Records for the exercise:
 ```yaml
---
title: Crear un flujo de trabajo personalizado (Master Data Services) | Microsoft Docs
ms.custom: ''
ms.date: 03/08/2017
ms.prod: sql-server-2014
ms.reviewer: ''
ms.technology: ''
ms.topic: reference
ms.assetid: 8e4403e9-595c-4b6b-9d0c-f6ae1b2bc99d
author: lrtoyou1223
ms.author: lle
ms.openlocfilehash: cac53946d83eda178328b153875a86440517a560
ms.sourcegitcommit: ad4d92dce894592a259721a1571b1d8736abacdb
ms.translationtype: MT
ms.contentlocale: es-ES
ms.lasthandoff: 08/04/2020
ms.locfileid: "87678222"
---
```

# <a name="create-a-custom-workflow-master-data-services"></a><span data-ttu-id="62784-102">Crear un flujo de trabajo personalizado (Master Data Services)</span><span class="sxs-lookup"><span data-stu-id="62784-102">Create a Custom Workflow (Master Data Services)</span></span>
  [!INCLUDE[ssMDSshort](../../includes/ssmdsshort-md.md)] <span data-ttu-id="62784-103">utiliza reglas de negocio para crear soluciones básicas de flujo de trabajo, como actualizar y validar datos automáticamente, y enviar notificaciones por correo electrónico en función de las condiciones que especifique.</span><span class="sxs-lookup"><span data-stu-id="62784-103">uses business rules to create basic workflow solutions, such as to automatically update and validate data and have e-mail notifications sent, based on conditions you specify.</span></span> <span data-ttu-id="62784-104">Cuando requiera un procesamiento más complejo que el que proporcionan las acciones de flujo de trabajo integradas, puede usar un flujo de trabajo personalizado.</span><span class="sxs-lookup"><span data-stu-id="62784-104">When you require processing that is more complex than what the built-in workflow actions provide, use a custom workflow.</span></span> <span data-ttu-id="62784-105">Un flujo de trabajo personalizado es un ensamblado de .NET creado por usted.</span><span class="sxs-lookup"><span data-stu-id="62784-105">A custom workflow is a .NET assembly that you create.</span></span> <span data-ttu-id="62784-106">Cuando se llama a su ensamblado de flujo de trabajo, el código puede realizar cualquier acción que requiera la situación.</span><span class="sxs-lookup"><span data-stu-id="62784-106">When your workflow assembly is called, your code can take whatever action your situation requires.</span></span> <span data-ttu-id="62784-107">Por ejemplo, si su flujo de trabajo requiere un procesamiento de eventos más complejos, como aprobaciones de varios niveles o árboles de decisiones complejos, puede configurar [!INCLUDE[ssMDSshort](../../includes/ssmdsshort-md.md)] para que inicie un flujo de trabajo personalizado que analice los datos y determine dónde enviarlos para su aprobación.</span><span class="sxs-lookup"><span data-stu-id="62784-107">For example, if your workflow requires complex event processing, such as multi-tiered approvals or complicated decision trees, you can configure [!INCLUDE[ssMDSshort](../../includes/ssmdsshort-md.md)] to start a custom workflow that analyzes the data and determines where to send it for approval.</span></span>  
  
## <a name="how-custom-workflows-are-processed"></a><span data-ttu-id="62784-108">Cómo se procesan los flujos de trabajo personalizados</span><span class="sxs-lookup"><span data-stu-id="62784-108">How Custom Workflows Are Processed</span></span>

Problem requirements:
Please report every line in the entries above that holds the string "name".

Response to this task:
# <a name="create-a-custom-workflow-master-data-services"></a><span data-ttu-id="62784-102">Crear un flujo de trabajo personalizado (Master Data Services)</span><span class="sxs-lookup"><span data-stu-id="62784-102">Create a Custom Workflow (Master Data Services)</span></span>
## <a name="how-custom-workflows-are-processed"></a><span data-ttu-id="62784-108">Cómo se procesan los flujos de trabajo personalizados</span><span class="sxs-lookup"><span data-stu-id="62784-108">How Custom Workflows Are Processed</span></span>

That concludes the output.